Musk also said that the combined companies will be able to provide a fully integrated product, allowing customers to deal with one company for maintenance, upgrades, troubleshooting, or other needs.

"You really need product integration," he said. "You want the solar panels and the batteries to work seamlessly."

Some critics of the merger have argued that Tesla already faces significant challenges on its path to becoming a major automobile manufacturer, and that a merger with SolarCity, could be a drain on Tesla's finances, and on the energy of management.

Musk himself is not only chairman and CEO of Tesla, but also chairman of SolarCity, and CEO of SpaceX. Tesla has struggled at times in the past to meet production and delivery deadlines, and has posted only two profitable quarters since its IPO in 2010.

But the merger also received a blessing from the Institutional Shareholder Services, an influential advisory firm, on Friday.
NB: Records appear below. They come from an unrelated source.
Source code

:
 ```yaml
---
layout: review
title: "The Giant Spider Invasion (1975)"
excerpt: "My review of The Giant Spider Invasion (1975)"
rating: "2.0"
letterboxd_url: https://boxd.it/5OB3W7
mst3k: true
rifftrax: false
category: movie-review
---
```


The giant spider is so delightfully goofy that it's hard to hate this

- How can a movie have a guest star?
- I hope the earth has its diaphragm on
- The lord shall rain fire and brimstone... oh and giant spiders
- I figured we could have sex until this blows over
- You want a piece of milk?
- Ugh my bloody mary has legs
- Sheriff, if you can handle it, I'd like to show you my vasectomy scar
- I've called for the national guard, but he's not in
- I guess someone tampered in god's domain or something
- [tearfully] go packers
ISS recommended shareholders of both companies vote for the merger on Nov. 17.

Musk said he had not expected ISS to approve the merger, since the firm has a tendency to be "conservative in their recommendations."

"But I am very glad they did," he said.

On Tuesday, the companies outlined some of the financial benefits that will come along with the merger. Among them is the expectation that SolarCity will add more than $500 million in cash to Tesla's balance sheet over the next three years and will add more than $1 billion in revenue next year.

The combination will result in $150 million in cost savings in its first year through steps such as cross-selling Tesla and Solarcity products and streamlining research and development activities.